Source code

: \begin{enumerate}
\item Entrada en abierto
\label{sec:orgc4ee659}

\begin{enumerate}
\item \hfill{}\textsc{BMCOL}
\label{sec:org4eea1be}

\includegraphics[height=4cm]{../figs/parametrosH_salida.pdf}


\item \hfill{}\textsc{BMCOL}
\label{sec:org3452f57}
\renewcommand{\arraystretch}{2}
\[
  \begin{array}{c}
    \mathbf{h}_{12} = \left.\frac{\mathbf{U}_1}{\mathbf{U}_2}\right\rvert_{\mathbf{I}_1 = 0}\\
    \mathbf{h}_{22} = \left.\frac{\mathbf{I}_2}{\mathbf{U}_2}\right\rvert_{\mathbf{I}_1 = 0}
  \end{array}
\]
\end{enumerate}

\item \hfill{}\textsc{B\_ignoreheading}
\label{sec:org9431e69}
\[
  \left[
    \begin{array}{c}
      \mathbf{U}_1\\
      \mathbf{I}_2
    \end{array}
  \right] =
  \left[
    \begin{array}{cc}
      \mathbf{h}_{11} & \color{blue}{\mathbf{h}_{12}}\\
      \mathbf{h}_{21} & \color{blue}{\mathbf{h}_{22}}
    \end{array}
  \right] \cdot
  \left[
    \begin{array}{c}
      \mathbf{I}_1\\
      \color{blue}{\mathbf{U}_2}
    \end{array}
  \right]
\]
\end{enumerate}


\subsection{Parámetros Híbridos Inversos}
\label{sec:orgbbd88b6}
------------------------------
■ THE TASK
Count the lines in the data that contain the string "blue", and give nothing but that number.

■ TASK RESPONSE
3